Prompt :: All lines holding the word "throws" should be located in the records and copied.

─── Material provided ───

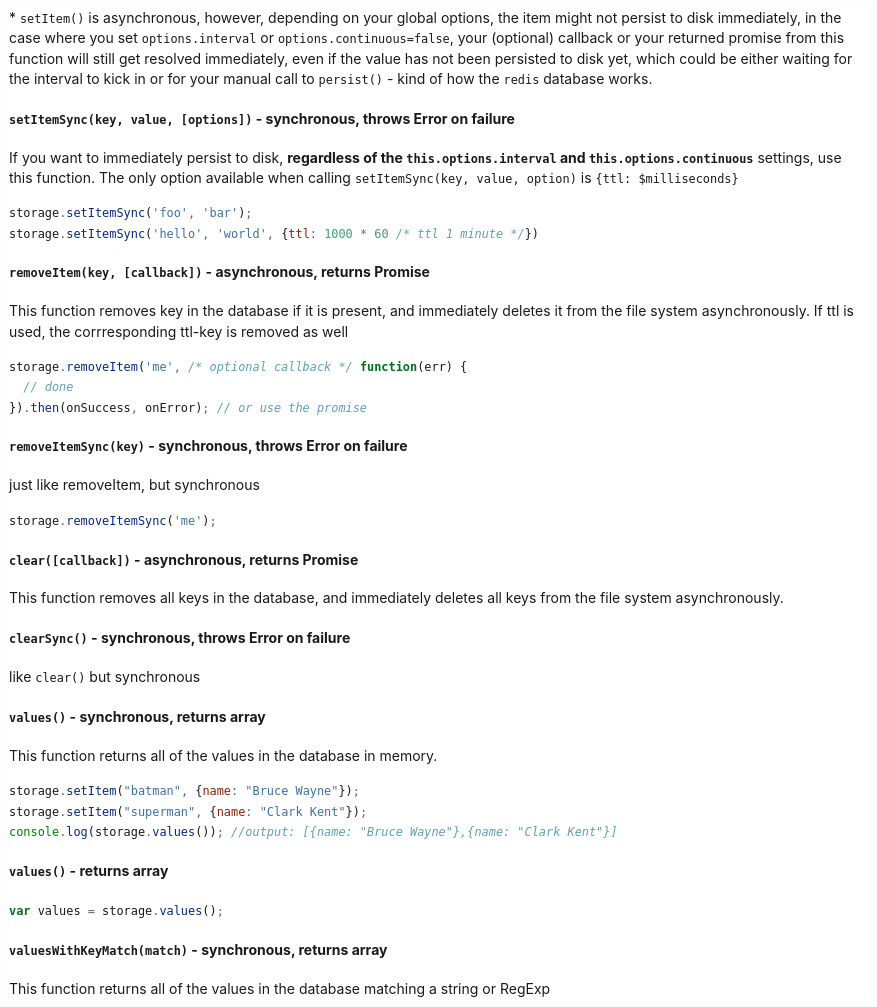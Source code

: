 \* `setItem()` is asynchronous, however, depending on your global options, the item might not persist to disk immediately, in the case where you set `options.interval` or `options.continuous=false`, your (optional) callback or your returned promise from this function will still get resolved immediately, even if the value has not been persisted to disk yet, which could be either waiting for the interval to kick in or for your manual call to `persist()` - kind of how the `redis` database works.

#### `setItemSync(key, value, [options])` - synchronous, throws Error on failure
If you want to immediately persist to disk, __regardless of the `this.options.interval` and `this.options.continuous`__ settings, use this function. The only option available when calling `setItemSync(key, value, option)` is `{ttl: $milliseconds}`
```javascript
storage.setItemSync('foo', 'bar');
storage.setItemSync('hello', 'world', {ttl: 1000 * 60 /* ttl 1 minute */})
```
#### `removeItem(key, [callback])` - asynchronous, returns Promise 
This function removes key in the database if it is present, and immediately deletes it from the file system asynchronously. If ttl is used, the corrresponding ttl-key is removed as well

```js
storage.removeItem('me', /* optional callback */ function(err) {
  // done 
}).then(onSuccess, onError); // or use the promise
```
#### `removeItemSync(key)` - synchronous,  throws Error on failure
just like removeItem, but synchronous
```js
storage.removeItemSync('me');
```
#### `clear([callback])` - asynchronous, returns Promise 
This function removes all keys in the database, and immediately deletes all keys from the file system asynchronously.
#### `clearSync()` - synchronous, throws Error on failure
like `clear()` but synchronous

#### `values()` -  synchronous, returns array 
This function returns all of the values in the database in memory. 

```js
storage.setItem("batman", {name: "Bruce Wayne"});
storage.setItem("superman", {name: "Clark Kent"});
console.log(storage.values()); //output: [{name: "Bruce Wayne"},{name: "Clark Kent"}]
```
#### `values()` - returns array

```js
var values = storage.values();
```

#### `valuesWithKeyMatch(match)` -  synchronous, returns array 
This function returns all of the values in the database matching a string or RegExp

───

Exercise answer ::
#### `setItemSync(key, value, [options])` - synchronous, throws Error on failure
#### `removeItemSync(key)` - synchronous,  throws Error on failure
#### `clearSync()` - synchronous, throws Error on failure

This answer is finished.